# agility trial behind the scenes work



## cookieface (Jul 6, 2011)

Has anyone ever taken on a behind the scenes role for an agility trial? 

My training club needs to fill various positions (facilities coordinator, course builder, chair, secretary) and I'm tempted to volunteer, but wonder if anyone has any first hand knowledge of the jobs.


----------



## Laurelin (Nov 2, 2006)

I've never done an 'official' job (like secretary or anything) but I volunteer at every club trial building courses, setting bars, timing and scoring and things like that. If you're new to agility and ever thinking about competing, I would DEFINITELY recommend going to as many trials as possible and help out. I don't think there's a better way to learn.

I would think actually taking it on where you are in charge would require a bit of an understanding of the game and the rules (well for course building at least). My nosework instructor and her husband are usually the course builders and I've helped them a lot. There's a lot of specifics I'd never think of- like knowing which classes have double jumps and how to set the double right (lol), and also things like leaving the bars on the ground until the judge measures it out officially (did not know that). 

But volunteering is the best, especially if you're not running because then it frees up the people running to have a bit of time to relax.


----------



## cookieface (Jul 6, 2011)

Thanks! I've volunteered before for less official jobs (resetting jumps, rounding up competitors for their turns - I'm sure there's a real name for that job, and other menial tasks) and have had fun doing it. This latest call for volunteers would be more involved with the planning and administrative tasks. According to the person who sent the notice, no prior knowledge is necessary although I'm sure it would be helpful. The trials aren't until next year (March, June, and October), so there's plenty of time to learn. I wouldn't want to be chair or secretary (although it sounds like something I could do), but awards coordinator seems like a very entry level position.


----------



## So Cavalier (Jul 23, 2010)

I am on the board of directors for my agility club. I have done lots of behind the scenes jobs. I am most familiar with chief ring steward/volunteer coordinator. I assigned volunteers to the day of trial jobs, leash running, scribe, timer, etc. In April, I will be Trial Chair for the first time. We are always looking for people to take on the bigger trial jobs and there is always someone there ready to mentor you. The truth is, the more people who get involved, the easier it is for everyone.
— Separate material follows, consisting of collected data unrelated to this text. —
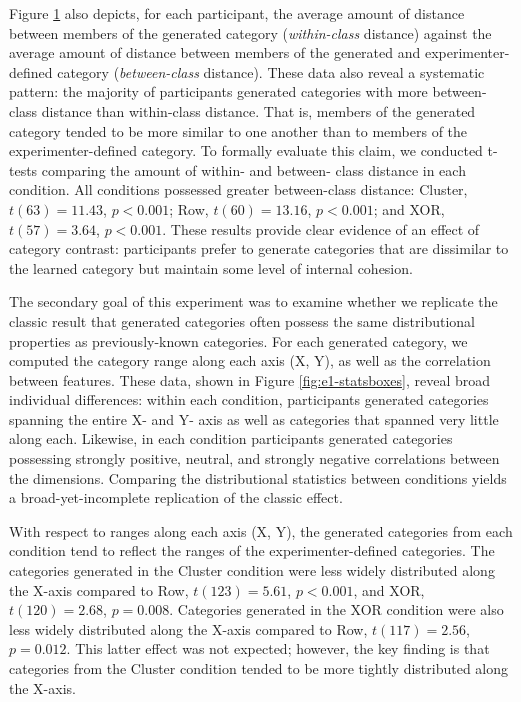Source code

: \documentclass[12pt]{article}
\newcommand\nbcnote[1]{\todo[inline, backgroundcolor = yellow]{\textbf{NBC}: #1}}
\begin{document}
\begin{flushleft}
\begin{figure}
\begin{center}
    \nbcnote{Need to check on how nice the journal is about color figs!}

    \label{fig:e1-distanceplots}
    \end{center}
\end{figure}


Figure \ref{fig:e1-distanceplots} also depicts, for each participant, the average amount of distance between members of the generated category (\textit{within-class} distance) against the average amount of distance between members of the generated and experimenter-defined category (\textit{between-class} distance). These data also reveal a systematic pattern: the majority of participants generated categories with more between-class distance than within-class distance. That is, members of the generated category tended to be more similar to one another than to members of the experimenter-defined category. To formally evaluate this claim, we conducted t-tests comparing the amount of within- and between- class distance in each condition. All conditions possessed greater between-class distance: Cluster, $t(63) = 11.43$, $p < 0.001$; Row, $t(60) = 13.16$, $p < 0.001$; and XOR, $t(57) = 3.64$, $p < 0.001$. These results provide clear evidence of an effect of category contrast: participants prefer to generate categories that are dissimilar to the learned category but maintain some level of internal cohesion. 

The secondary goal of this experiment was to examine whether we replicate the classic result that generated categories often possess the same distributional properties as previously-known categories. For each generated category, we computed the category range along each axis (X, Y), as well as the correlation between features. These data, shown in Figure \ref{fig:e1-statsboxes}, reveal broad individual differences: within each condition, participants generated categories spanning the entire X- and Y- axis as well as categories that spanned very little along each. Likewise, in each condition participants generated categories possessing strongly positive, neutral, and strongly negative correlations between the dimensions. Comparing the distributional statistics between conditions yields a broad-yet-incomplete replication of the classic effect. 

With respect to ranges along each axis (X, Y), the generated categories from each condition tend to reflect the ranges of the experimenter-defined categories. The categories generated in the Cluster condition were less widely distributed along the X-axis compared to Row, $t(123) = 5.61$, $p < 0.001$, and XOR, $t(120) = 2.68$, $p = 0.008$. Categories generated in the XOR condition were also less widely distributed along the X-axis compared to Row, $t(117) = 2.56$, $p = 0.012$. This latter effect was not expected; however, the key finding is that categories from the Cluster condition tended to be more tightly distributed along the X-axis.


\end{flushleft}
\end{document}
Being responsible for the awards is a nice entry level job. I think you would enjoy it! Go for it!


----------



## cookieface (Jul 6, 2011)

So Cavalier said:


> I am on the board of directors for my agility club. I have done lots of behind the scenes jobs. I am most familiar with chief ring steward/volunteer coordinator. I assigned volunteers to the day of trial jobs, leash running, scribe, timer, etc. In April, I will be Trial Chair for the first time. We are always looking for people to take on the bigger trial jobs and there is always someone there ready to mentor you. The truth is, the more people who get involved, the easier it is for everyone. Being responsible for the awards is a nice entry level job. I think you would enjoy it! Go for it!


Just saw this. Thanks for the information and encouragement.


----------